What this task involves: Lines below that hold the word "PhotoMemory" must be copied in full.

* * *

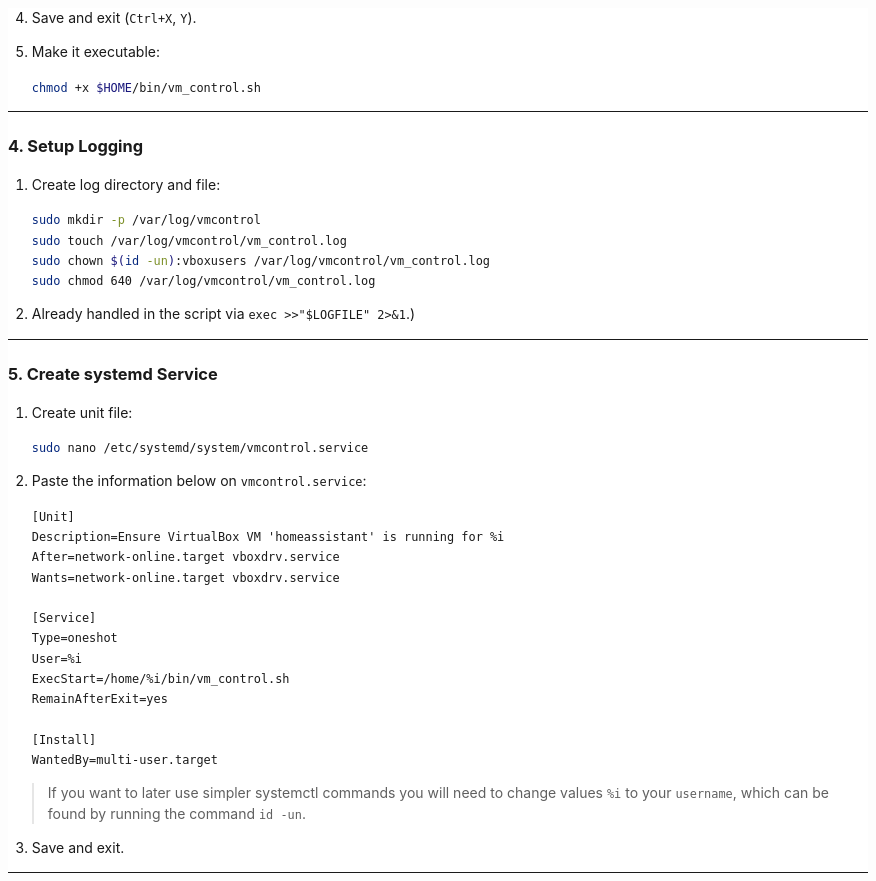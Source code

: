 4. Save and exit (`Ctrl+X`, `Y`).
5. Make it executable:
    
    ```bash
    chmod +x $HOME/bin/vm_control.sh
    ```
    

---

### 4. Setup Logging

1. Create log directory and file:
    
    ```bash
    sudo mkdir -p /var/log/vmcontrol
    sudo touch /var/log/vmcontrol/vm_control.log
    sudo chown $(id -un):vboxusers /var/log/vmcontrol/vm_control.log
    sudo chmod 640 /var/log/vmcontrol/vm_control.log
    ```
    
2. Already handled in the script via `exec >>"$LOGFILE" 2>&1`.)

---

### 5. Create systemd Service

1. Create unit file:
    
    ```bash
    sudo nano /etc/systemd/system/vmcontrol.service
    ```
    
2. Paste the information below on `vmcontrol.service`:
    
    ```
    [Unit]
    Description=Ensure VirtualBox VM 'homeassistant' is running for %i
    After=network-online.target vboxdrv.service
    Wants=network-online.target vboxdrv.service
    
    [Service]
    Type=oneshot
    User=%i
    ExecStart=/home/%i/bin/vm_control.sh
    RemainAfterExit=yes
    
    [Install]
    WantedBy=multi-user.target
    ```
> If you want to later use simpler systemctl commands you will need to change values `%i` to your `username`, which can be found by running the command `id -un`.

3. Save and exit.

---
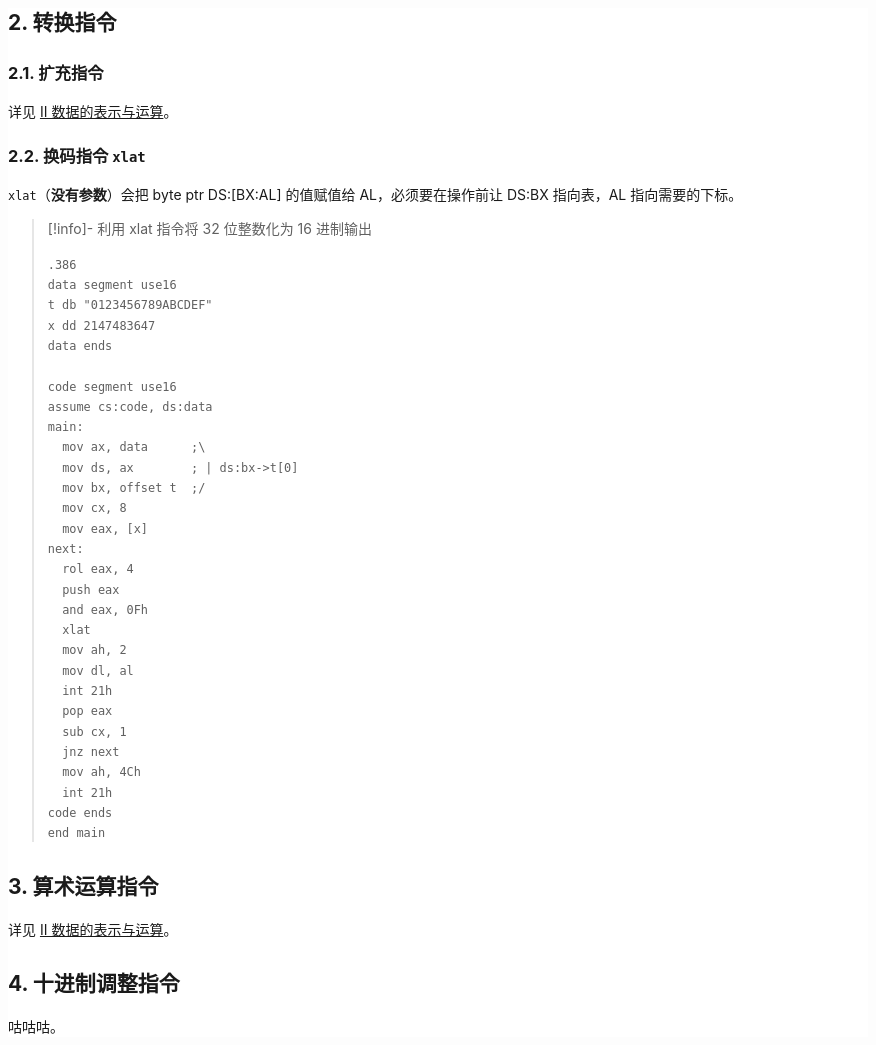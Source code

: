## 2. 转换指令

### 2.1. 扩充指令

详见 [II 数据的表示与运算](/course/fasm/note/2/)。

### 2.2. 换码指令 `xlat` 

`xlat`（**没有参数**）会把 byte ptr DS:[BX:AL] 的值赋值给 AL，必须要在操作前让 DS:BX 指向表，AL 指向需要的下标。

>[!info]- 利用 xlat 指令将 32 位整数化为 16 进制输出
>```armasm
>.386
>data segment use16
>t db "0123456789ABCDEF"
>x dd 2147483647
>data ends
>
>code segment use16
>assume cs:code, ds:data
>main:
>   mov ax, data      ;\
>   mov ds, ax        ; | ds:bx->t[0]
>   mov bx, offset t  ;/
>   mov cx, 8
>   mov eax, [x]
>next:
>   rol eax, 4
>   push eax
>   and eax, 0Fh
>   xlat
>   mov ah, 2
>   mov dl, al
>   int 21h
>   pop eax
>   sub cx, 1
>   jnz next
>   mov ah, 4Ch
>   int 21h
>code ends
>end main
>```

## 3. 算术运算指令

详见 [II 数据的表示与运算](/course/fasm/note/2/)。

## 4. 十进制调整指令

咕咕咕。
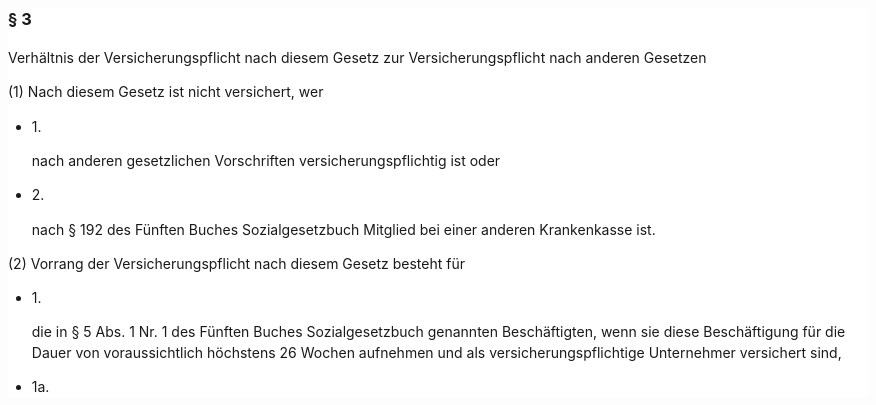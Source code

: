 </div>

</div>

</div>

</div>

<span id="BJNR025570988BJNE001210126.html"></span>

### § 3  
Verhältnis der Versicherungspflicht nach diesem Gesetz zur Versicherungspflicht nach anderen Gesetzen

<div>

<div class="jnhtml">

<div>

<div class="jurAbsatz">

(1) Nach diesem Gesetz ist nicht versichert, wer

  - 1\.
    
    <div style="">
    
    nach anderen gesetzlichen Vorschriften versicherungspflichtig ist
    oder
    
    </div>

  - 2\.
    
    <div style="">
    
    nach § 192 des Fünften Buches Sozialgesetzbuch Mitglied bei einer
    anderen Krankenkasse ist.
    
    </div>

</div>

<div class="jurAbsatz">

(2) Vorrang der Versicherungspflicht nach diesem Gesetz besteht für

  - 1\.
    
    <div style="">
    
    die in § 5 Abs. 1 Nr. 1 des Fünften Buches Sozialgesetzbuch
    genannten Beschäftigten, wenn sie diese Beschäftigung für die Dauer
    von voraussichtlich höchstens 26 Wochen aufnehmen und als
    versicherungspflichtige Unternehmer versichert sind,
    
    </div>

  - 1a.
    
    <div style="">
    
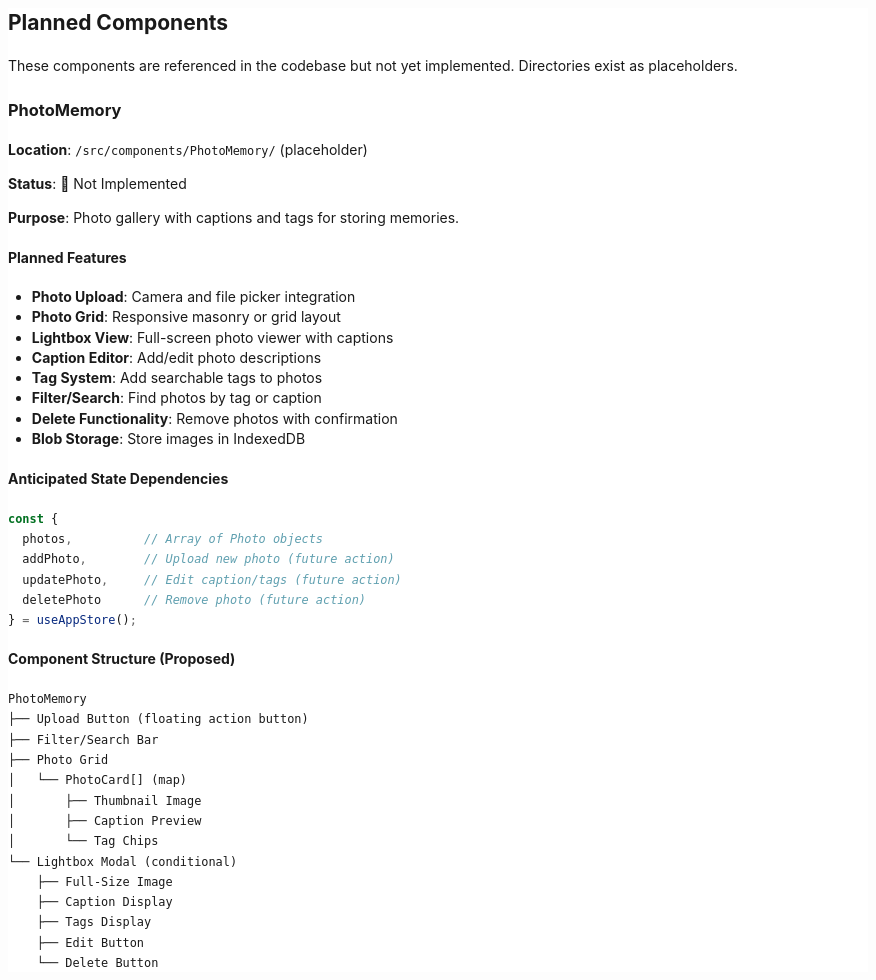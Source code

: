 ## Planned Components

These components are referenced in the codebase but not yet implemented. Directories exist as placeholders.

### PhotoMemory

**Location**: `/src/components/PhotoMemory/` (placeholder)

**Status**: 🚧 Not Implemented

**Purpose**: Photo gallery with captions and tags for storing memories.

#### Planned Features

- **Photo Upload**: Camera and file picker integration
- **Photo Grid**: Responsive masonry or grid layout
- **Lightbox View**: Full-screen photo viewer with captions
- **Caption Editor**: Add/edit photo descriptions
- **Tag System**: Add searchable tags to photos
- **Filter/Search**: Find photos by tag or caption
- **Delete Functionality**: Remove photos with confirmation
- **Blob Storage**: Store images in IndexedDB

#### Anticipated State Dependencies

```typescript
const {
  photos,          // Array of Photo objects
  addPhoto,        // Upload new photo (future action)
  updatePhoto,     // Edit caption/tags (future action)
  deletePhoto      // Remove photo (future action)
} = useAppStore();
```

#### Component Structure (Proposed)

```
PhotoMemory
├── Upload Button (floating action button)
├── Filter/Search Bar
├── Photo Grid
│   └── PhotoCard[] (map)
│       ├── Thumbnail Image
│       ├── Caption Preview
│       └── Tag Chips
└── Lightbox Modal (conditional)
    ├── Full-Size Image
    ├── Caption Display
    ├── Tags Display
    ├── Edit Button
    └── Delete Button
```
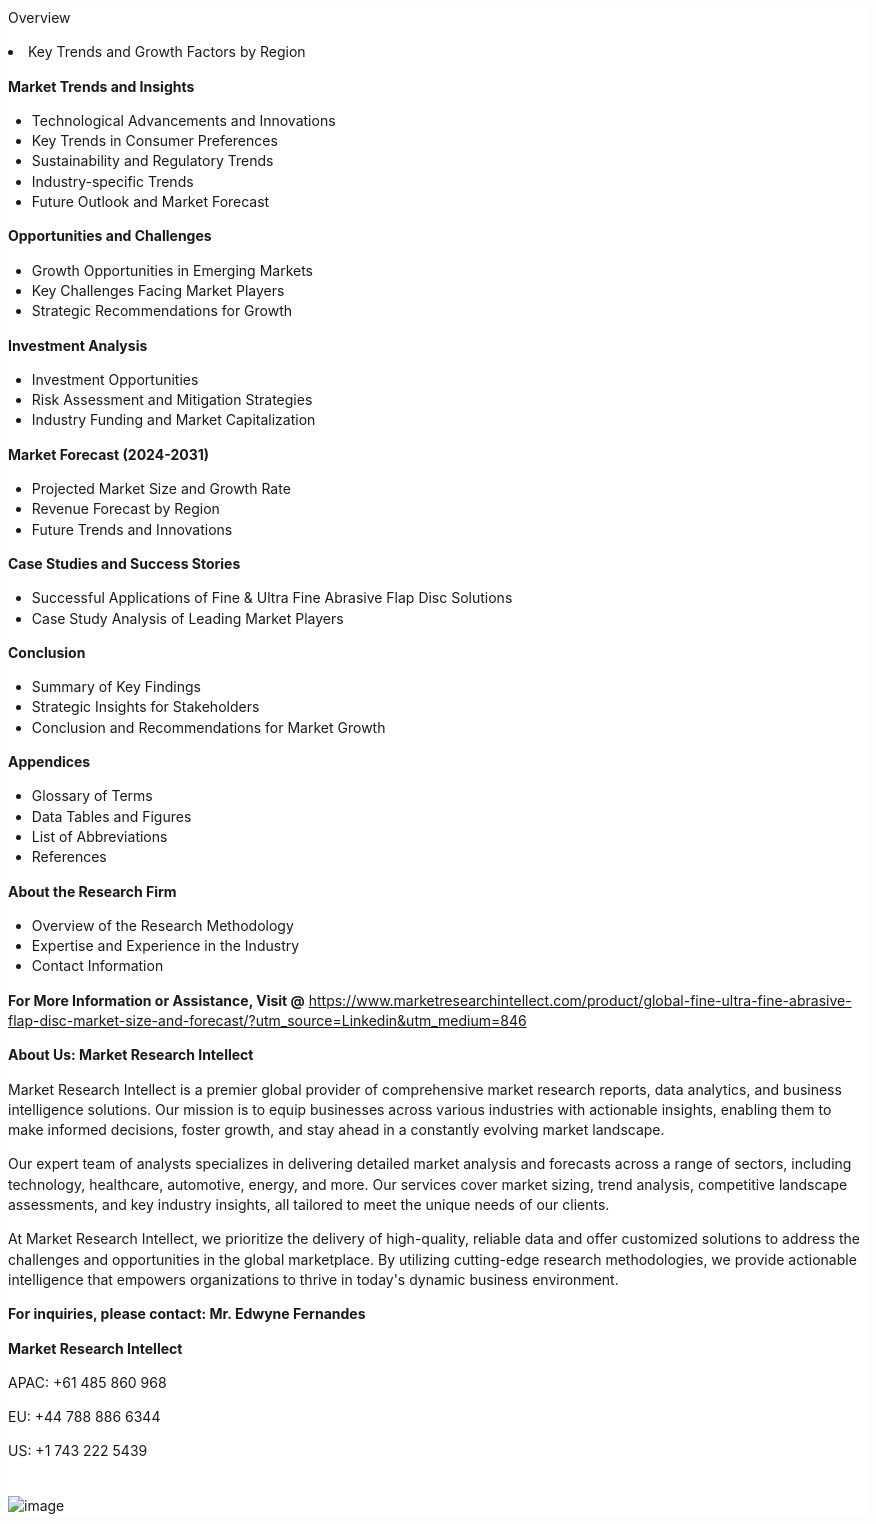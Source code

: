 Overview</li><li>Key Trends and Growth Factors by Region</li></ul><p><strong>Market Trends and Insights</strong></p><ul><li>Technological Advancements and Innovations</li><li>Key Trends in Consumer Preferences</li><li>Sustainability and Regulatory Trends</li><li>Industry-specific Trends</li><li>Future Outlook and Market Forecast</li></ul><p><strong>Opportunities and Challenges</strong></p><ul><li>Growth Opportunities in Emerging Markets</li><li>Key Challenges Facing Market Players</li><li>Strategic Recommendations for Growth</li></ul><p><strong>Investment Analysis</strong></p><ul><li>Investment Opportunities</li><li>Risk Assessment and Mitigation Strategies</li><li>Industry Funding and Market Capitalization</li></ul><p><strong>Market Forecast (2024-2031)</strong></p><ul><li>Projected Market Size and Growth Rate</li><li>Revenue Forecast by Region</li><li>Future Trends and Innovations</li></ul><p><strong>Case Studies and Success Stories</strong></p><ul><li>Successful Applications of Fine & Ultra Fine Abrasive Flap Disc Solutions</li><li>Case Study Analysis of Leading Market Players</li></ul><p><strong>Conclusion</strong></p><ul><li>Summary of Key Findings</li><li>Strategic Insights for Stakeholders</li><li>Conclusion and Recommendations for Market Growth</li></ul><p><strong>Appendices</strong></p><ul><li>Glossary of Terms</li><li>Data Tables and Figures</li><li>List of Abbreviations</li><li>References</li></ul><p><strong>About the Research Firm</strong></p><ul><li>Overview of the Research Methodology</li><li>Expertise and Experience in the Industry</li><li>Contact Information</li></ul></div><div class="article-main__content" data-test-id="publishing-text-block"><p><span class="font-[700]"><strong>For More Information or Assistance, Visit @</strong>&nbsp;<a href="https://www.marketresearchintellect.com/product/global-fine-ultra-fine-abrasive-flap-disc-market-size-and-forecast/?utm_source=Linkedin&utm_medium=846">https://www.marketresearchintellect.com/product/global-fine-ultra-fine-abrasive-flap-disc-market-size-and-forecast/?utm_source=Linkedin&utm_medium=846</a></span></p><p><strong>About Us: Market Research Intellect</strong></p><p>Market Research Intellect is a premier global provider of comprehensive market research reports, data analytics, and business intelligence solutions. Our mission is to equip businesses across various industries with actionable insights, enabling them to make informed decisions, foster growth, and stay ahead in a constantly evolving market landscape.</p><p>Our expert team of analysts specializes in delivering detailed market analysis and forecasts across a range of sectors, including technology, healthcare, automotive, energy, and more. Our services cover market sizing, trend analysis, competitive landscape assessments, and key industry insights, all tailored to meet the unique needs of our clients.</p><p>At Market Research Intellect, we prioritize the delivery of high-quality, reliable data and offer customized solutions to address the challenges and opportunities in the global marketplace. By utilizing cutting-edge research methodologies, we provide actionable intelligence that empowers organizations to thrive in today's dynamic business environment.</p><p><strong>For inquiries, please contact: Mr. Edwyne Fernandes</strong></p><p><strong>Market Research Intellect</strong></p><p>APAC: +61 485 860 968</p><p>EU: +44 788 886 6344</p><p>US: +1 743 222 5439</p></div><div class="article-main__content" data-test-id="publishing-text-block">&nbsp;</div>
![image](https://github.com/user-attachments/assets/4c914ccb-5cae-4c98-9f33-92afdcdc44d9)
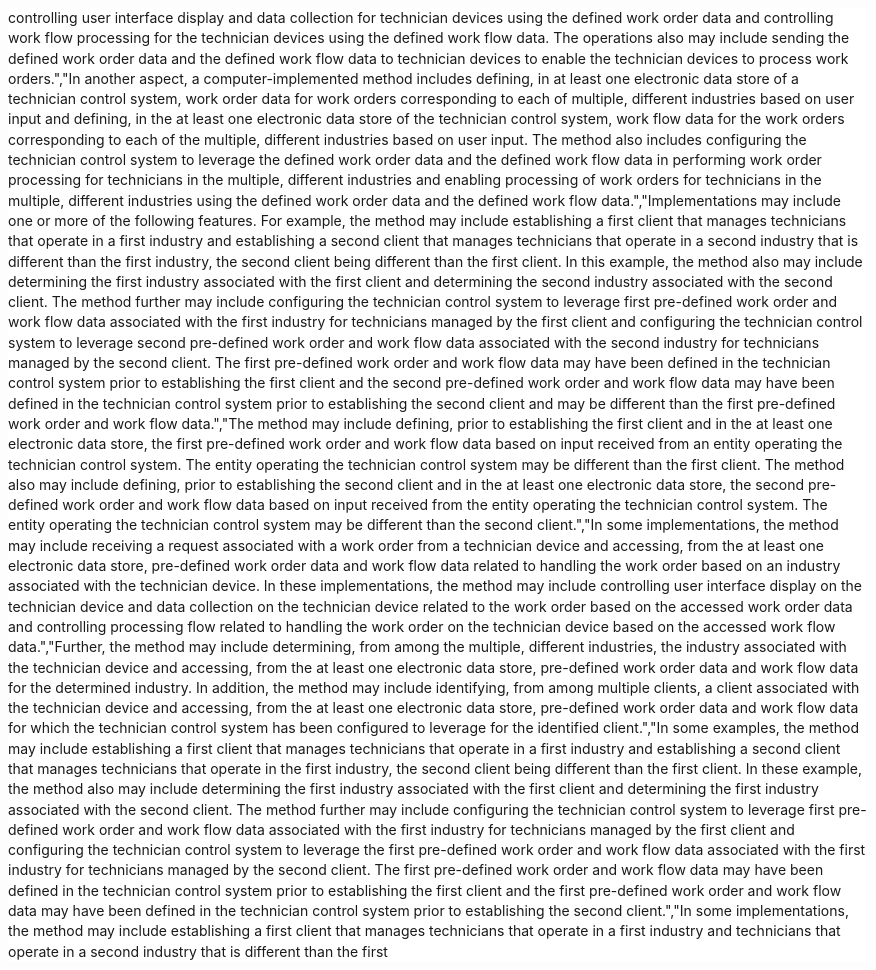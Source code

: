 controlling user interface display and data collection for technician devices using the defined work order data and controlling work flow processing for the technician devices using the defined work flow data. The operations also may include sending the defined work order data and the defined work flow data to technician devices to enable the technician devices to process work orders.","In another aspect, a computer-implemented method includes defining, in at least one electronic data store of a technician control system, work order data for work orders corresponding to each of multiple, different industries based on user input and defining, in the at least one electronic data store of the technician control system, work flow data for the work orders corresponding to each of the multiple, different industries based on user input. The method also includes configuring the technician control system to leverage the defined work order data and the defined work flow data in performing work order processing for technicians in the multiple, different industries and enabling processing of work orders for technicians in the multiple, different industries using the defined work order data and the defined work flow data.","Implementations may include one or more of the following features. For example, the method may include establishing a first client that manages technicians that operate in a first industry and establishing a second client that manages technicians that operate in a second industry that is different than the first industry, the second client being different than the first client. In this example, the method also may include determining the first industry associated with the first client and determining the second industry associated with the second client. The method further may include configuring the technician control system to leverage first pre-defined work order and work flow data associated with the first industry for technicians managed by the first client and configuring the technician control system to leverage second pre-defined work order and work flow data associated with the second industry for technicians managed by the second client. The first pre-defined work order and work flow data may have been defined in the technician control system prior to establishing the first client and the second pre-defined work order and work flow data may have been defined in the technician control system prior to establishing the second client and may be different than the first pre-defined work order and work flow data.","The method may include defining, prior to establishing the first client and in the at least one electronic data store, the first pre-defined work order and work flow data based on input received from an entity operating the technician control system. The entity operating the technician control system may be different than the first client. The method also may include defining, prior to establishing the second client and in the at least one electronic data store, the second pre-defined work order and work flow data based on input received from the entity operating the technician control system. The entity operating the technician control system may be different than the second client.","In some implementations, the method may include receiving a request associated with a work order from a technician device and accessing, from the at least one electronic data store, pre-defined work order data and work flow data related to handling the work order based on an industry associated with the technician device. In these implementations, the method may include controlling user interface display on the technician device and data collection on the technician device related to the work order based on the accessed work order data and controlling processing flow related to handling the work order on the technician device based on the accessed work flow data.","Further, the method may include determining, from among the multiple, different industries, the industry associated with the technician device and accessing, from the at least one electronic data store, pre-defined work order data and work flow data for the determined industry. In addition, the method may include identifying, from among multiple clients, a client associated with the technician device and accessing, from the at least one electronic data store, pre-defined work order data and work flow data for which the technician control system has been configured to leverage for the identified client.","In some examples, the method may include establishing a first client that manages technicians that operate in a first industry and establishing a second client that manages technicians that operate in the first industry, the second client being different than the first client. In these example, the method also may include determining the first industry associated with the first client and determining the first industry associated with the second client. The method further may include configuring the technician control system to leverage first pre-defined work order and work flow data associated with the first industry for technicians managed by the first client and configuring the technician control system to leverage the first pre-defined work order and work flow data associated with the first industry for technicians managed by the second client. The first pre-defined work order and work flow data may have been defined in the technician control system prior to establishing the first client and the first pre-defined work order and work flow data may have been defined in the technician control system prior to establishing the second client.","In some implementations, the method may include establishing a first client that manages technicians that operate in a first industry and technicians that operate in a second industry that is different than the first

* * *

Task answer:
### PhotoMemory
**Location**: `/src/components/PhotoMemory/` (placeholder)
PhotoMemory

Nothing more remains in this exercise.